The less pointful form is more telling.

fillC (O dgfa :*: dfa) = O ∘ fillC dgfa ∘ fillC dfa

In words: filling of the derivative of a composition is a composition of filling of the derivatives.

### Thoughts on composition

Let’s return to the derivative rules for composition, i.e., the chain rule, on functions and on functors:

der (g ∘ f) ≡ (der g ∘ f) * der f Der (g :. f) ≡ (Der g :. f) :*: Der f

Written in this way, the functor rule looks quite compelling.
Something bothers me, however.
For functions, multiplication is a special case, not the general case, and is only meaningful and correct when differentiating functions from scalars to scalars.
In general, derivative values are *linear maps*, and the chain rule uses composition on linear maps rather than multiplication on scalars (that *represent* linear maps).
I’ve written several posts on derivatives and a paper *Beautiful differentiation*, describing this perspective, which comes from calculus on manifolds.
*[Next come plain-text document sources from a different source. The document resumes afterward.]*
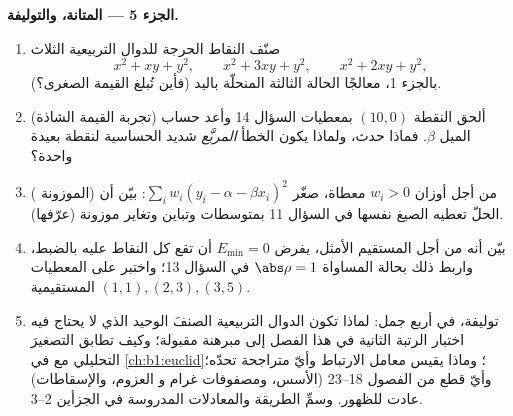 \begin{problem}
\medskip
\noindent\textbf{الجزء 5 --- المتانة، والتوليفة.}
\begin{enumerate}[resume]
  \item صنّف النقاط الحرجة للدوال التربيعية الثلاث
        \[
        x^2 + xy + y^2, \qquad x^2 + 3xy + y^2, \qquad
        x^2 + 2xy + y^2 ,
        \]
        بالجزء 1، معالجًا الحالة الثالثة المنحلّة باليد
        (فأين تُبلغ القيمة الصغرى؟).
  \item (تجربة القيمة الشاذة) ألحق النقطة $(10, 0)$ بمعطيات
        السؤال 14 وأعد حساب الميل $\beta$.
        فماذا حدث، ولماذا يكون الخطأ \emph{المربَّع} شديد
        الحساسية لنقطة بعيدة واحدة؟
  \item ( الموزونة) من أجل أوزان $w_i > 0$ معطاة،
        صغّر $\sum_i w_i(y_i - \alpha - \beta x_i)^2$: بيّن
        أن الحلّ تعطيه الصيغ نفسها في السؤال
        11 بمتوسطات وتباين وتغاير موزونة
        (عرّفها).
  \item بيّن أنه من أجل المستقيم الأمثل، يفرض $E_{\min} = 0$
        أن تقع كل النقاط عليه بالضبط، واربط ذلك بحالة
        المساواة $\abs\rho = 1$ في السؤال 13؛ واختبر على
        المعطيات المستقيمية $(1,1), (2,3), (3,5)$.
  \item توليفة، في أربع جمل: لماذا تكون الدوال التربيعية
        الصنفَ الوحيد الذي لا يحتاج فيه اختبار الرتبة الثانية
        في هذا الفصل إلى مبرهنة مقبولة؛ وكيف تطابق 
        التصغيرَ التحليلي مع  في \cref{ch:b1:euclid}؛ وماذا يقيس معامل
        الارتباط وأيّ متراجحة تحدّه؛
        وأيّ قطع من الفصول 18--23 (الأسس، ومصفوفات غرام و
        العزوم، والإسقاطات) عادت للظهور. وسمِّ
        الطريقة والمعادلات المدروسة في الجزأين 2--3.
\end{enumerate}
\end{problem}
Look again at the less pointful formulation of `fillC`

for derivatives of compositions:

fillC (O dgfa :*: dfa) = O ∘ fillC dgfa ∘ fillC dfa

The product in this case is just structural.
The actual use in `fillC`

is indeed a composition of linear maps.
In this context, “linear” has a different meaning from before.
It’s another way of saying “fills a *one-hole* context” (as the linear patterns of term rewriting and of ML & Haskell).

So maybe there’s a more general/abstract view of *functor* derivatives, just as there is a more general/abstract view of *function* derivatives.
In that view, we might replace the functor chain rule’s product with a notion of composition.

## Paul Brauner:

Hi, nice post! I’ve tried to compile the last version of functor-combo (0.0.3) but one file seems to be missing:

cabal: can’t find source for FunctorCombo/StrictMemo in src

28 July 2010, 9:32 pm## Conal Elliott » Blog Archive » Another angle on zippers:

[...] About « Differentiation of higher-order types [...]

29 July 2010, 9:15 am## conal:

Thanks, Paul. Fixed now. Please try again.

29 July 2010, 9:45 am## monoidal:

I like the analogy between value-level and type-level differentation. In Omega programming language, level polymorphism is supported, and corresponding values and types can be defined simultaneously. (The definition gives also automatically kinds, sorts etc.). Unfortunately I am unable to define value functions and type functions with one definition, so I have to give analogous definitions. http://hpaste.org/40138/level_polymorphism_in_omega

26 September 2010, 5:21 am